>>

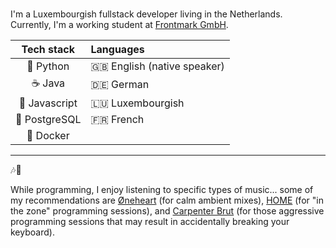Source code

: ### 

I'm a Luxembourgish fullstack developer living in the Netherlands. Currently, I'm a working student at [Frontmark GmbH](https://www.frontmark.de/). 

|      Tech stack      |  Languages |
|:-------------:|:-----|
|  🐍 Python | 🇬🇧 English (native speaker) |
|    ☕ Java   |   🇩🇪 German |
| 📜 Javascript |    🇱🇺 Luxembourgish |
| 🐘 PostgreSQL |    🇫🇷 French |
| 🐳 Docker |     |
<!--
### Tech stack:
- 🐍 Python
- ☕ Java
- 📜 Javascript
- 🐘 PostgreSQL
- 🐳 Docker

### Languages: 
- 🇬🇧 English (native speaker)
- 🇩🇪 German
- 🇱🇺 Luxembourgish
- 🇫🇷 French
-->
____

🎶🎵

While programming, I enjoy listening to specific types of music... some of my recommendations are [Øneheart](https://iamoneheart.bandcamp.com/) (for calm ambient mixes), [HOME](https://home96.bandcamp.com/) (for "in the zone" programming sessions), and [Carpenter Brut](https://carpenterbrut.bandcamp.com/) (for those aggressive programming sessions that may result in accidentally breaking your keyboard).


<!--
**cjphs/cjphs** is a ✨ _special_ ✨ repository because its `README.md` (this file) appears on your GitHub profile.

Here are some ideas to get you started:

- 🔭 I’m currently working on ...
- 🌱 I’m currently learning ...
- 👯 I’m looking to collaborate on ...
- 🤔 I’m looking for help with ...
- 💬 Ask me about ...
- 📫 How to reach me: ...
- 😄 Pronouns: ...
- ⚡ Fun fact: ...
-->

<<
>>

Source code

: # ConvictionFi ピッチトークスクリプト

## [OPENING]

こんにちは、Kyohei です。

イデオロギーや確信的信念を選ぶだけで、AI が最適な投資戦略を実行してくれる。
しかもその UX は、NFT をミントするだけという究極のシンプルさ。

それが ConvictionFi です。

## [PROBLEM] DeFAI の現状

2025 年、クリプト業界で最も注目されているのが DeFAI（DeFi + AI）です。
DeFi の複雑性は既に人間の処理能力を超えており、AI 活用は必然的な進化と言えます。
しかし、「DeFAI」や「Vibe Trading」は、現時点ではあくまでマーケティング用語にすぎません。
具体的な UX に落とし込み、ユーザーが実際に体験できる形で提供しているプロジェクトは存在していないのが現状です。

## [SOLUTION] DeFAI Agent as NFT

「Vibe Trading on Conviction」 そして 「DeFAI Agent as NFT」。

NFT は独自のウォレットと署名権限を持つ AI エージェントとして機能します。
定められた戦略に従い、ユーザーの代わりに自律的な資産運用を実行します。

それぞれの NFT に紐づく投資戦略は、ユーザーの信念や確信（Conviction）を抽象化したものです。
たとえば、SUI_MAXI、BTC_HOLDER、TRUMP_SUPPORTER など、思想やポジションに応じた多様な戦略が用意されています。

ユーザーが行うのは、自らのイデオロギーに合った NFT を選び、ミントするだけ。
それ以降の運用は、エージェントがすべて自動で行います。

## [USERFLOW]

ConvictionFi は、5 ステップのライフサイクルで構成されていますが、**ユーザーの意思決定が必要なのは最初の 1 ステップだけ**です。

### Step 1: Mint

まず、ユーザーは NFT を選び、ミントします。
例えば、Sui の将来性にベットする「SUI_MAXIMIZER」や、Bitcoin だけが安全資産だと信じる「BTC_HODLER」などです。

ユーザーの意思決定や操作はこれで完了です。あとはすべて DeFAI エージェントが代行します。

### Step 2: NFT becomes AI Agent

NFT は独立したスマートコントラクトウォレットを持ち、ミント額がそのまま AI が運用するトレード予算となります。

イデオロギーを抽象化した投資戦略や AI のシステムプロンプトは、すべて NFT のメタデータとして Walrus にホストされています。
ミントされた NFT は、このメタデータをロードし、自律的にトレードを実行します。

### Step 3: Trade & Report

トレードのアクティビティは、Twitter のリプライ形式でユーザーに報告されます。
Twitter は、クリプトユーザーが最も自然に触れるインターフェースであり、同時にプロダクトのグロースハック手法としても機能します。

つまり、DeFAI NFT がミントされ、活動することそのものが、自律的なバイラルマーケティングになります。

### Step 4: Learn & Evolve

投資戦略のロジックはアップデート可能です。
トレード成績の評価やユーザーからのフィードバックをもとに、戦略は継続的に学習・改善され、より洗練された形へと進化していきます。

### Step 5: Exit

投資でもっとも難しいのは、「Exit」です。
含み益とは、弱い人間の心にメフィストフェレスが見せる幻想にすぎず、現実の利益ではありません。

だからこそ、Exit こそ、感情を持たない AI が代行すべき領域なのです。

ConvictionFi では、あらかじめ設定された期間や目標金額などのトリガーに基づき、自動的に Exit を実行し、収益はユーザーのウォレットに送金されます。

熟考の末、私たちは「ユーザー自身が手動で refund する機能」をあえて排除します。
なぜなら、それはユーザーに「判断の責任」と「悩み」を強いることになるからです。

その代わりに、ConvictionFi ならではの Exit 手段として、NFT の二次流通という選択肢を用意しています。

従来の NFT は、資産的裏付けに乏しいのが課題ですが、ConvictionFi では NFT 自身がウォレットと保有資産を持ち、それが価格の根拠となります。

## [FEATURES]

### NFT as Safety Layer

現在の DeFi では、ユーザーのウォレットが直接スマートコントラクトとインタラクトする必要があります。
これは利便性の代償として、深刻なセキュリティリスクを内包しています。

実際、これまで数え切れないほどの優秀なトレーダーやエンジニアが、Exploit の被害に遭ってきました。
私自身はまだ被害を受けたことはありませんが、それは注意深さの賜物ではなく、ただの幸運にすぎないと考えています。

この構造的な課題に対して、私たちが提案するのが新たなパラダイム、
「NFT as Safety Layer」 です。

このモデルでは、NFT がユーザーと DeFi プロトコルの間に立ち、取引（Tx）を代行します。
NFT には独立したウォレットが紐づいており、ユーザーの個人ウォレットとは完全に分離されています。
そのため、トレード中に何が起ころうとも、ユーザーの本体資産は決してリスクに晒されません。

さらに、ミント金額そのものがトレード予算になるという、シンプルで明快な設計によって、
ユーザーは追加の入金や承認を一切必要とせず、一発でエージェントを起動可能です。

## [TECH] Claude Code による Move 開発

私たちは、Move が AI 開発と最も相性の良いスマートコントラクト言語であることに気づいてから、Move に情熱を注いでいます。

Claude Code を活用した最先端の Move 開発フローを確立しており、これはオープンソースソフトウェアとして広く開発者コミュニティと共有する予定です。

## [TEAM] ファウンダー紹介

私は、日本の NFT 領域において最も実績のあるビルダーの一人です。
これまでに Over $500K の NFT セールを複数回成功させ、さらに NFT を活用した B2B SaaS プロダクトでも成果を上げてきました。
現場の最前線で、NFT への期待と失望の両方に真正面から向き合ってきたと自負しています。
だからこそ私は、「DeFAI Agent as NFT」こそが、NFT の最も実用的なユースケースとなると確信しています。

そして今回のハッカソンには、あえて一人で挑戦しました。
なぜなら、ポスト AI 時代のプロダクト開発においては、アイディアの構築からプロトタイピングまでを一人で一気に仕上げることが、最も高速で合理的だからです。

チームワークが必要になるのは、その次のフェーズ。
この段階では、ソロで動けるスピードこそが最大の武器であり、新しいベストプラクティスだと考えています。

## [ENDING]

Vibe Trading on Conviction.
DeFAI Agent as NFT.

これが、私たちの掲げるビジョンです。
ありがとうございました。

<<
>>

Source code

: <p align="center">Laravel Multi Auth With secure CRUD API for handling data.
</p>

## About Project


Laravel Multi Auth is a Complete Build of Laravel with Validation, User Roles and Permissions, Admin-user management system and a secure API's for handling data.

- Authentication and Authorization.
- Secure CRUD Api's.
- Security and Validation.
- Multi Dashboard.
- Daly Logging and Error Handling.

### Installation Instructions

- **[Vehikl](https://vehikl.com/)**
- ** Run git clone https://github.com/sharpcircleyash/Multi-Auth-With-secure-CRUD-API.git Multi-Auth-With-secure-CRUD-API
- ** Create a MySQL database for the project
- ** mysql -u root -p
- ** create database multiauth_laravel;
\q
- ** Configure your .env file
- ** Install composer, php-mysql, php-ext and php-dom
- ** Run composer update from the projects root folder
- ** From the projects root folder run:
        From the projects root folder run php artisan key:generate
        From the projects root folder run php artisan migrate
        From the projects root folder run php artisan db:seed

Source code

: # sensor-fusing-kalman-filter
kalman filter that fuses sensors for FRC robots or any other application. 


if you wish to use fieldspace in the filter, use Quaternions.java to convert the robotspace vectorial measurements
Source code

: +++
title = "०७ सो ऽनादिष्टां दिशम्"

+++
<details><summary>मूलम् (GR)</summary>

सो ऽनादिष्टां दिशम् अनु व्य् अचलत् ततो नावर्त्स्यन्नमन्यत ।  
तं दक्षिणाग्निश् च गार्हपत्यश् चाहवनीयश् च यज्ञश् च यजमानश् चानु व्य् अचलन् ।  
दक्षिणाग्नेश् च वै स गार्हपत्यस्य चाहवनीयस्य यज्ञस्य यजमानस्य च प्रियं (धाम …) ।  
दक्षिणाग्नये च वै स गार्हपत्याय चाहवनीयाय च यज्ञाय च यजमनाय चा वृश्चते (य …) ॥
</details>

<<

## Task statement
Filter these records, keeping every line where the word "projects" occurs.

## Result of this exercise
- ** Run composer update from the projects root folder
- ** From the projects root folder run:
        From the projects root folder run php artisan key:generate
        From the projects root folder run php artisan migrate
        From the projects root folder run php artisan db:seed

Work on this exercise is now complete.